Although don't meditate enough, I keep trying. Yesterday I got an insight: that ruminative non-productive thought is both effortful and, well, non-productive.
The image that popped into mind as I was meditating was of the task of moving heavy bags full of sand from one room to another in a house. So say the kitchen needed a bag, and you had to move it from the bedroom, and then another two bags from the living room to the bathroom, and so forth throughout the day, without much purpose.
So many of my thoughts seem to be of that nature. You can work hard at thinking about your life but if it is just moving sandbags around, it is rather pointless, but also very tiring. Productive thought is simpler, without as much wasted effort, and also more productive in that it simplifies problems rather than complicating them.
I am all for thinking.
BUT trying and trying to think yourself into a paradigm that does not fit is barking up the wrong tree and can, I suppose, lead to what is called "rumination." I've wasted tons of time doing that.
Your bag image reminds me of my efforts to organize and weed through books and files. This is disturbing and I hope these efforts are less futile.

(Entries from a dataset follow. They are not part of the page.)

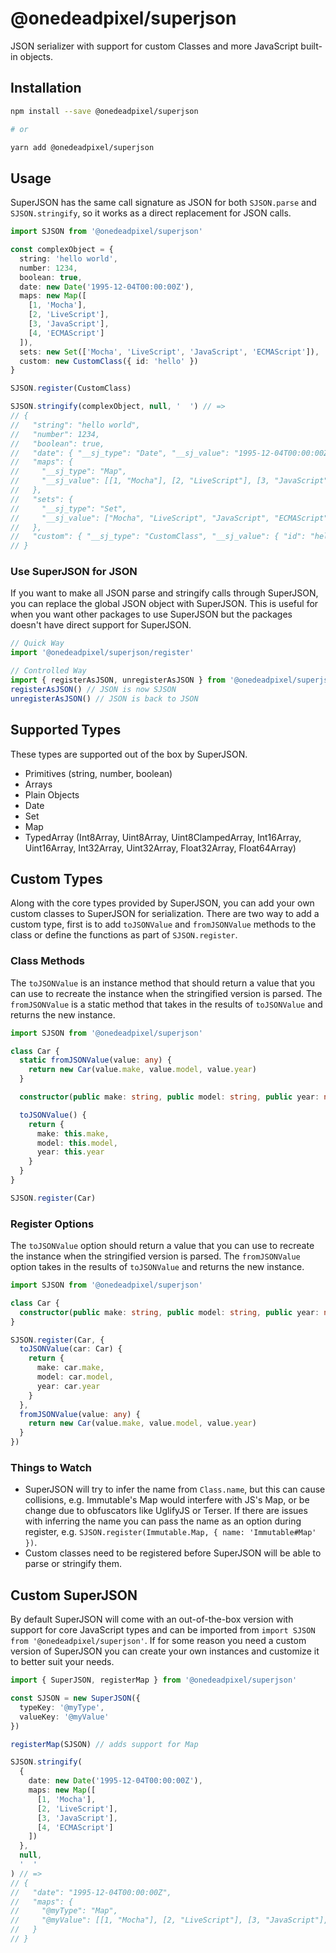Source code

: # @onedeadpixel/superjson

JSON serializer with support for custom Classes and more JavaScript built-in objects.

## Installation

```bash
npm install --save @onedeadpixel/superjson

# or

yarn add @onedeadpixel/superjson
```

## Usage

SuperJSON has the same call signature as JSON for both `SJSON.parse` and `SJSON.stringify`, so it works as a direct replacement for JSON calls.

```typescript
import SJSON from '@onedeadpixel/superjson'

const complexObject = {
  string: 'hello world',
  number: 1234,
  boolean: true,
  date: new Date('1995-12-04T00:00:00Z'),
  maps: new Map([
    [1, 'Mocha'],
    [2, 'LiveScript'],
    [3, 'JavaScript'],
    [4, 'ECMAScript']
  ]),
  sets: new Set(['Mocha', 'LiveScript', 'JavaScript', 'ECMAScript']),
  custom: new CustomClass({ id: 'hello' })
}

SJSON.register(CustomClass)

SJSON.stringify(complexObject, null, '  ') // =>
// {
//   "string": "hello world",
//   "number": 1234,
//   "boolean": true,
//   "date": { "__sj_type": "Date", "__sj_value": "1995-12-04T00:00:00Z" },
//   "maps": {
//     "__sj_type": "Map",
//     "__sj_value": [[1, "Mocha"], [2, "LiveScript"], [3, "JavaScript"], [4, "ECMAScript"]]
//   },
//   "sets": {
//     "__sj_type": "Set",
//     "__sj_value": ["Mocha", "LiveScript", "JavaScript", "ECMAScript"]
//   },
//   "custom": { "__sj_type": "CustomClass", "__sj_value": { "id": "hello" } }
// }
```

### Use SuperJSON for JSON

If you want to make all JSON parse and stringify calls through SuperJSON, you can replace the global JSON object with SuperJSON. This is useful for when you want other packages to use SuperJSON but the packages doesn't have direct support for SuperJSON.

```typescript
// Quick Way
import '@onedeadpixel/superjson/register'

// Controlled Way
import { registerAsJSON, unregisterAsJSON } from '@onedeadpixel/superjson'
registerAsJSON() // JSON is now SJSON
unregisterAsJSON() // JSON is back to JSON
```

## Supported Types

These types are supported out of the box by SuperJSON.

- Primitives (string, number, boolean)
- Arrays
- Plain Objects
- Date
- Set
- Map
- TypedArray (Int8Array, Uint8Array, Uint8ClampedArray, Int16Array, Uint16Array, Int32Array, Uint32Array, Float32Array, Float64Array)

## Custom Types

Along with the core types provided by SuperJSON, you can add your own custom classes to SuperJSON for serialization. There are two way to add a custom type, first is to add `toJSONValue` and `fromJSONValue` methods to the class or define the functions as part of `SJSON.register`.

### Class Methods

The `toJSONValue` is an instance method that should return a value that you can use to recreate the instance when the stringified version is parsed. The `fromJSONValue` is a static method that takes in the results of `toJSONValue` and returns the new instance.

```typescript
import SJSON from '@onedeadpixel/superjson'

class Car {
  static fromJSONValue(value: any) {
    return new Car(value.make, value.model, value.year)
  }

  constructor(public make: string, public model: string, public year: number) {}

  toJSONValue() {
    return {
      make: this.make,
      model: this.model,
      year: this.year
    }
  }
}

SJSON.register(Car)
```

### Register Options

The `toJSONValue` option should return a value that you can use to recreate the instance when the stringified version is parsed. The `fromJSONValue` option takes in the results of `toJSONValue` and returns the new instance.

```typescript
import SJSON from '@onedeadpixel/superjson'

class Car {
  constructor(public make: string, public model: string, public year: number) {}
}

SJSON.register(Car, {
  toJSONValue(car: Car) {
    return {
      make: car.make,
      model: car.model,
      year: car.year
    }
  },
  fromJSONValue(value: any) {
    return new Car(value.make, value.model, value.year)
  }
})
```

### Things to Watch

- SuperJSON will try to infer the name from `Class.name`, but this can cause collisions, e.g. Immutable's Map would interfere with JS's Map, or be change due to obfuscators like UglifyJS or Terser. If there are issues with inferring the name you can pass the name as an option during register, e.g. `SJSON.register(Immutable.Map, { name: 'Immutable#Map' })`.
- Custom classes need to be registered before SuperJSON will be able to parse or stringify them.

## Custom SuperJSON

By default SuperJSON will come with an out-of-the-box version with support for core JavaScript types and can be imported from `import SJSON from '@onedeadpixel/superjson'`. If for some reason you need a custom version of SuperJSON you can create your own instances and customize it to better suit your needs.

```typescript
import { SuperJSON, registerMap } from '@onedeadpixel/superjson'

const SJSON = new SuperJSON({
  typeKey: '@myType',
  valueKey: '@myValue'
})

registerMap(SJSON) // adds support for Map

SJSON.stringify(
  {
    date: new Date('1995-12-04T00:00:00Z'),
    maps: new Map([
      [1, 'Mocha'],
      [2, 'LiveScript'],
      [3, 'JavaScript'],
      [4, 'ECMAScript']
    ])
  },
  null,
  '  '
) // =>
// {
//   "date": "1995-12-04T00:00:00Z",
//   "maps": {
//     "@myType": "Map",
//     "@myValue": [[1, "Mocha"], [2, "LiveScript"], [3, "JavaScript"], [4, "ECMAScript"]]
//   }
// }
```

When meditating, don't hold onto thoughts. You have to let them pass like clouds
At the risk of overthinking the metaphor. Suppose you did have sandbags all over the house. And suppose that every time you moved from one room to another you took a bag, or two, with you and sometimes you just moved a few around in the "pointless" way you suggest. Well, that may not accomplish anything. But surely it's going to build strength. (I'm assuming these bags are moderately heavy.) People who ruminate might become stronger thinkers.
Or not. I get accused of rumination but I think it's contemplation. I think actual ruminators dull their minds, but that a lot of contemplation gets taken for rumination.
The muscles you get from moving those sandbags are not the right ones. To use another analogy, it would be like thinking that those with OCD at least never have dirty hands, leave the oven on, or lose their keys.
And, yes, rumination is different from meditation and contemplation. Rumination is circular and never leads out of the trap of thought. You know the difference because rumination makes the problem worse rather than better.
The OCD analogy is apt. Yes, at some point we squander our strength.